My question for the hon. member is, how could those members have us leave here this Friday night after voting against these measures that would help Canadians? If we leave Friday night and they have voted against the supplementary estimates (A), we will not get the funding for the strategic training and transition fund. We will not get the money for the Canada summer jobs. We will not get the money for the targeted initiative for older workers.

Employment Insurance
Oral Questions

2:40 p.m.

Liberal

Michael Savage Dartmouth—Cole Harbour, NS

Mr. Speaker, the minister is becoming more and more robotic in her answers, showing an astounding lack of understanding of the real pain that Canadians are feeling.

Job losses continue, uncertainty reigns, and the government has no coherent plan to help the unemployed. The Conservatives' only plan is to mislead Canadians when they talk about changes to EI, saying it would create a 45-day work year. What she is saying is that she thinks Canadians are lazy. The Liberals do not think that Canadians are lazy. She should apologize to Canadians.
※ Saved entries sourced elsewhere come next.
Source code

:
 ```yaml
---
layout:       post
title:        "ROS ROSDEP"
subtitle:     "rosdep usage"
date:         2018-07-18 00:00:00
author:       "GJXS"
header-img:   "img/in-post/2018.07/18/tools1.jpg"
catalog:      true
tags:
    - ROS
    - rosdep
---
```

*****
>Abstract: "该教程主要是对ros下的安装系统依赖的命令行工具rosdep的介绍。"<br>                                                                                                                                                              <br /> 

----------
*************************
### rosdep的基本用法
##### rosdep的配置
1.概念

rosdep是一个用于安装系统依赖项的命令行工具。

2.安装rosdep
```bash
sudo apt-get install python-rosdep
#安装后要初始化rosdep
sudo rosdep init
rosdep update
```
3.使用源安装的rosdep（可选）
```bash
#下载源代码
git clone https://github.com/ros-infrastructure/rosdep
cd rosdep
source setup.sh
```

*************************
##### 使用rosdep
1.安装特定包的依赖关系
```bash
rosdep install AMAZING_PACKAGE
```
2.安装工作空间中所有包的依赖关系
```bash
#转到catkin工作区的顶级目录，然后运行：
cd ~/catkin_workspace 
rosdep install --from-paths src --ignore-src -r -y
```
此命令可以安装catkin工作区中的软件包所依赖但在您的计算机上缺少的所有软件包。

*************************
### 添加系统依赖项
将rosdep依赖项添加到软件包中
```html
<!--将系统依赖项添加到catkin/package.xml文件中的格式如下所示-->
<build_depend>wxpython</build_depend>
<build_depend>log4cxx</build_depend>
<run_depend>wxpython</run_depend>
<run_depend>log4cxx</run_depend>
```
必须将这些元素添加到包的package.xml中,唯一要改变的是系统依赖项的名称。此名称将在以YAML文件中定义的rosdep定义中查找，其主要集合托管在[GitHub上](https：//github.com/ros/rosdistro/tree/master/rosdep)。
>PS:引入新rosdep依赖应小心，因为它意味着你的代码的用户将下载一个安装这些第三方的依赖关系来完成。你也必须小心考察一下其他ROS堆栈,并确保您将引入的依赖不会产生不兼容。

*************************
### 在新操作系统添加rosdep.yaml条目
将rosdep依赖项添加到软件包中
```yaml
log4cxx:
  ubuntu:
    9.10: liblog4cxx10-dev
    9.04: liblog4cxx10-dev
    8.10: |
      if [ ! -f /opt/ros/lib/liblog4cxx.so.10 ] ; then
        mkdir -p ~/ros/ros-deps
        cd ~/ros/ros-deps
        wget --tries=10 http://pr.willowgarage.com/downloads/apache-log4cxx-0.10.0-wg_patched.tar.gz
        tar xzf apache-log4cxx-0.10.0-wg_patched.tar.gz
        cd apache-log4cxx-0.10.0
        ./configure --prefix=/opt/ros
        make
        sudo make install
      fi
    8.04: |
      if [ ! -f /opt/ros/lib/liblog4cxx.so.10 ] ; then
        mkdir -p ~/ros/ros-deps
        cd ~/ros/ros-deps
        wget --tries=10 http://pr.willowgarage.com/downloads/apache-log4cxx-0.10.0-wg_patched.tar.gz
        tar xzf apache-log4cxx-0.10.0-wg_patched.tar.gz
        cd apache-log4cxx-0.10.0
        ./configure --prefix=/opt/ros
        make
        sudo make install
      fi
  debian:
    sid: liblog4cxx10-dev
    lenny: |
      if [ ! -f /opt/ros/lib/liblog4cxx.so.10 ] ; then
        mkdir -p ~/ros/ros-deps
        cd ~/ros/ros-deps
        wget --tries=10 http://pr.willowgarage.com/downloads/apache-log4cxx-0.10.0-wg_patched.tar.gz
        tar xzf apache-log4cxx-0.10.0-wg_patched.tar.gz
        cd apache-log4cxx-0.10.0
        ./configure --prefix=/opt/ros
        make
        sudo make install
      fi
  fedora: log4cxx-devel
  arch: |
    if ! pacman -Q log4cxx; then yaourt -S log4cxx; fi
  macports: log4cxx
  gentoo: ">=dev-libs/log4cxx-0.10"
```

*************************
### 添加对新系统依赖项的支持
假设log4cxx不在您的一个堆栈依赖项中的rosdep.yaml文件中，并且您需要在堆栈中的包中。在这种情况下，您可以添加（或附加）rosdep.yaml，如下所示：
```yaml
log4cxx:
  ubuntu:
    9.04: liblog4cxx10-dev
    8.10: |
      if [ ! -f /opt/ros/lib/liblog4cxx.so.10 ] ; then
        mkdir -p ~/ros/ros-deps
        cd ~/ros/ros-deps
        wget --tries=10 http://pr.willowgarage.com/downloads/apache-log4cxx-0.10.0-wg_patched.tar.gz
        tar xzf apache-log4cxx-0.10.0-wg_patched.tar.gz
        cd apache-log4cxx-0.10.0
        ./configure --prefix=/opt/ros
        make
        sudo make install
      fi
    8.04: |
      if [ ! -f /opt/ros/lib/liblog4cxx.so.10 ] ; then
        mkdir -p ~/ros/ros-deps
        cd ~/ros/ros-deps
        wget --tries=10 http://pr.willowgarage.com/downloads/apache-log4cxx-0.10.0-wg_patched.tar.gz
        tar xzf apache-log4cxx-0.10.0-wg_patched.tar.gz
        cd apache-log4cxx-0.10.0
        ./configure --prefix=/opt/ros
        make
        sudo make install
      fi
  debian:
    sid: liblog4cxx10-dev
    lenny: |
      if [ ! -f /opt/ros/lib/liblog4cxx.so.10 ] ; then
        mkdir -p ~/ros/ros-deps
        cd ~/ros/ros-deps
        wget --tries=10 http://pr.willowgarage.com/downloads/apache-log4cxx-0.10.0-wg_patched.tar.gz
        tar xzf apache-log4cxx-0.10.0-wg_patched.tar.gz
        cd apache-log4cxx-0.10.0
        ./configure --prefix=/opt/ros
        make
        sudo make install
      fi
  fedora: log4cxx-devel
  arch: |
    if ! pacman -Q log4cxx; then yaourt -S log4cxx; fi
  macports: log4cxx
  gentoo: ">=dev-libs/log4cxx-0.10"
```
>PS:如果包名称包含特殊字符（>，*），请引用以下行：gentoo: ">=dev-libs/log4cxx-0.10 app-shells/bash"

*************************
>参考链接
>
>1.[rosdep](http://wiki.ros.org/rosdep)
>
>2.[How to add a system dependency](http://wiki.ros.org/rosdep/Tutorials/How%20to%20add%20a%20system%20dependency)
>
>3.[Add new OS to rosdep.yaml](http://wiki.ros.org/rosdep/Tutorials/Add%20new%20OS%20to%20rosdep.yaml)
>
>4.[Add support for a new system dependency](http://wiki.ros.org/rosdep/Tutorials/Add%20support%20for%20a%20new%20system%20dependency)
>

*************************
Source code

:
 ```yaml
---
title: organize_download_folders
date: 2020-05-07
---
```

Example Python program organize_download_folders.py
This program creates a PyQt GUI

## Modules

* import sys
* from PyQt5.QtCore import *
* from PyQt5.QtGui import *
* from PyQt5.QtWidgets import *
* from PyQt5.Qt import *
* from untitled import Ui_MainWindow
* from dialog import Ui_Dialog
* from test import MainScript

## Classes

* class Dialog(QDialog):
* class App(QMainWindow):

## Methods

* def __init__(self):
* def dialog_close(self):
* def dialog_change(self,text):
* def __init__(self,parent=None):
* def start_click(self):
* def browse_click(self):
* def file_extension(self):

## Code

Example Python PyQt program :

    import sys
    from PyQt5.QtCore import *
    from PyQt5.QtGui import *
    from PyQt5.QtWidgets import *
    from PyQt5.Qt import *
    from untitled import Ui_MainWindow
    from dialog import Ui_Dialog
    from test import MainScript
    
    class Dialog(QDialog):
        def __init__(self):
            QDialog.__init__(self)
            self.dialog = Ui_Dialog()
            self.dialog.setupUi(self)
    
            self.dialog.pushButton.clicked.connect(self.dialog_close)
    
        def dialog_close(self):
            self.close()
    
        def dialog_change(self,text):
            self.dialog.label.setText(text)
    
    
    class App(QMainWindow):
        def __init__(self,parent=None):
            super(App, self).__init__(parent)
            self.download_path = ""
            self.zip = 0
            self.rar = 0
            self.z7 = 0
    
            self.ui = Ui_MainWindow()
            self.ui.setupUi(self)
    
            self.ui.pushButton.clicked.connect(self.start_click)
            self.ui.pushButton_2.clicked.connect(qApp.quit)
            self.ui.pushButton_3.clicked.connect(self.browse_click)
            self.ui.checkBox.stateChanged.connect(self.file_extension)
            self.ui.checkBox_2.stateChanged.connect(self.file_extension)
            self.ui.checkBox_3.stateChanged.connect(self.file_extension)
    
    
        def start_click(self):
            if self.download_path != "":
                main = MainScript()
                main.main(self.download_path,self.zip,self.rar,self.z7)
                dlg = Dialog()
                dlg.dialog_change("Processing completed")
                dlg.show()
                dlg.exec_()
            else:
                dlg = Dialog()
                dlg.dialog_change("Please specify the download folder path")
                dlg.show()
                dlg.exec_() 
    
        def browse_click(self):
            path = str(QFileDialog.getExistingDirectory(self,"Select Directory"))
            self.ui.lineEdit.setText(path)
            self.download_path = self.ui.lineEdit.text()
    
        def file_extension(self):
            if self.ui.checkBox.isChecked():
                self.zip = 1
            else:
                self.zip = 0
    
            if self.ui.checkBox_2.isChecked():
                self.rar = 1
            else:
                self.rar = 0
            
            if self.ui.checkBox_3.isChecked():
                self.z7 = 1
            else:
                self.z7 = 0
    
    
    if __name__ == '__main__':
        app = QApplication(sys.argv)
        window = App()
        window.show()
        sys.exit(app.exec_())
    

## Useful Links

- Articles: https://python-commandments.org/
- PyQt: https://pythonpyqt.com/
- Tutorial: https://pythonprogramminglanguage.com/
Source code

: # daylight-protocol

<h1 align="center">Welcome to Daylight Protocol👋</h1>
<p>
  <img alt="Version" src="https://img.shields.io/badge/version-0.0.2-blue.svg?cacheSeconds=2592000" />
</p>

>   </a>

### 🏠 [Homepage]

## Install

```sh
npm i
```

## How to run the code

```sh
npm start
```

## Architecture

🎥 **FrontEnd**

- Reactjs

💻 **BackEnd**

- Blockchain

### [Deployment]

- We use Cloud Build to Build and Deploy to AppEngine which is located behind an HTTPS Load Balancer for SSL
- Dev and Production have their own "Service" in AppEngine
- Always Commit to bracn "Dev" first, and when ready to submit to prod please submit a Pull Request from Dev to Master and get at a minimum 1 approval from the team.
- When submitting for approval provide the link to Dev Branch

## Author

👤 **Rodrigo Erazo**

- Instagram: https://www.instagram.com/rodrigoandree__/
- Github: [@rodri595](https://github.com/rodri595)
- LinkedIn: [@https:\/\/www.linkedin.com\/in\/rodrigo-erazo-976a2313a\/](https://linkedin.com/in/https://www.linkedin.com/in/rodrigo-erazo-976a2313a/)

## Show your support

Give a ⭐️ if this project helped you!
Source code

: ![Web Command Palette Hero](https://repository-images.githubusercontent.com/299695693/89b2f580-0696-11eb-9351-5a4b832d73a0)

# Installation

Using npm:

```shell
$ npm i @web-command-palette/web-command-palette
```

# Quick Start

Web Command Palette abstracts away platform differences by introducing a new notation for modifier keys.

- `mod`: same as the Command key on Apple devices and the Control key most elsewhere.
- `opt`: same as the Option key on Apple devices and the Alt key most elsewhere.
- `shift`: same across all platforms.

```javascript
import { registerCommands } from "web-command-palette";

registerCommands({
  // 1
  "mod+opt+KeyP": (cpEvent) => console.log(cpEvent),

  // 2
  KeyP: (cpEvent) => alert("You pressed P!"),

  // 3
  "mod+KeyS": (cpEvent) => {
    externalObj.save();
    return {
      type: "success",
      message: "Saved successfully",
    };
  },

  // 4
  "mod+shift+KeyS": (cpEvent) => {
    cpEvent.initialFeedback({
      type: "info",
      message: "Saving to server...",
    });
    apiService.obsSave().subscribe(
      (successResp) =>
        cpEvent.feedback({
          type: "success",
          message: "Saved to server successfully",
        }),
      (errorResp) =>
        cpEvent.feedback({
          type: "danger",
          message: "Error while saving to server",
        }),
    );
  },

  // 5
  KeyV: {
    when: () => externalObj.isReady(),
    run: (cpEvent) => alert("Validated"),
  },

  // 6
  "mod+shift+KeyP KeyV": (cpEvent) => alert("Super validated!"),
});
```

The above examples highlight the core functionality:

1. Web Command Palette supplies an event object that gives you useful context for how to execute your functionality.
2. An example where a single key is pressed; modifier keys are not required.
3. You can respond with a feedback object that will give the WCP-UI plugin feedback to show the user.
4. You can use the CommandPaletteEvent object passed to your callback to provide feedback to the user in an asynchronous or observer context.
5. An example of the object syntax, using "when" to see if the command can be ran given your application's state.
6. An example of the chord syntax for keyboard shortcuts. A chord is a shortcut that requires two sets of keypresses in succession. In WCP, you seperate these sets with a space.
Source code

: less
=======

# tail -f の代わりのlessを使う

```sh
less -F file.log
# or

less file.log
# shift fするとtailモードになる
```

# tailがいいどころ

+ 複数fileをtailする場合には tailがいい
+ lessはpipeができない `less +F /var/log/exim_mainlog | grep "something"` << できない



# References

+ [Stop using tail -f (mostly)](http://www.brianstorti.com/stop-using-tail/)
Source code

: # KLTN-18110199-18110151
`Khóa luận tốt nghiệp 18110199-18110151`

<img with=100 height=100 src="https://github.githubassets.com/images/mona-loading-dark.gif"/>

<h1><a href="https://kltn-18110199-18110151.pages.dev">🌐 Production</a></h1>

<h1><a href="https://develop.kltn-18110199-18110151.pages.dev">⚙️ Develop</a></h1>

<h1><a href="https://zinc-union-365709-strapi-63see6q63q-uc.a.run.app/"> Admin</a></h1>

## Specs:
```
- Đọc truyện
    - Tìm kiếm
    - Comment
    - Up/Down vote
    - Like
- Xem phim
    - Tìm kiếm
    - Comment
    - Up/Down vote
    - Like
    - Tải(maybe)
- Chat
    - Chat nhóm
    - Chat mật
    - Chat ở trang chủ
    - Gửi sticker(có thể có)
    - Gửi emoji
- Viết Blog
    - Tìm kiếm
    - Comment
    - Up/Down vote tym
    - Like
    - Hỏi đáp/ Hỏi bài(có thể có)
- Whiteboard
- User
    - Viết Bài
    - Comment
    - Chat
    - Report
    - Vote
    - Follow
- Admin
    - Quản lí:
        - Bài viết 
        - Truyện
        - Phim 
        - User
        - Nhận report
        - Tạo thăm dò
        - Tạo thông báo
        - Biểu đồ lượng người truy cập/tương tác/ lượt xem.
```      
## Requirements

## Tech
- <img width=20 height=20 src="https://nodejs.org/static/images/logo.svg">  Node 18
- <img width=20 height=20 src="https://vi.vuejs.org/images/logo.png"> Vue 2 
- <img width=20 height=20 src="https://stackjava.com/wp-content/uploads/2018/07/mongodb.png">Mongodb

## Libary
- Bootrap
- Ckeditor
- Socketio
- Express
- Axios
Why is the minister unwilling to make changes to EI now?

Employment Insurance
Oral Questions

2:40 p.m.

Haldimand—Norfolk
Ontario

Conservative

Diane Finley Minister of Human Resources and Skills Development

Mr. Speaker, all three of the opposition parties have put forward a proposal for a 360-hour work requirement to collect employment insurance benefits. That works out to 45 work days. That is nine weeks. Then they said that would give people 39 weeks of benefits. Thirty-nine and nine equals forty-eight, plus the two-week wait period makes fifty weeks. Near as I can reckon, that is close to a year. They are saying if people work 45 days, they will get a year's benefits.

Canadians do not want that. We will not support that because it will not create jobs and it will not help the economy.

Employment Insurance
Oral Questions

2:45 p.m.

Liberal

Bonnie Crombie Mississauga—Streetsville, ON

Mr. Speaker, William from my riding had a good job working for a contracting company for almost 20 months. During this period he worked over 630 hours, the minimum requirement in Mississauga. When William applied for his EI, he was denied. He appealed, but he was denied again. He was told he only had 619 hours, because his hours were calculated from the end of his pay period, not from his last day of work, a small but devastating technicality.

Thousands of Canadians are in the same boat. William and others want to know, why will the government not make EI fair for all Canadians?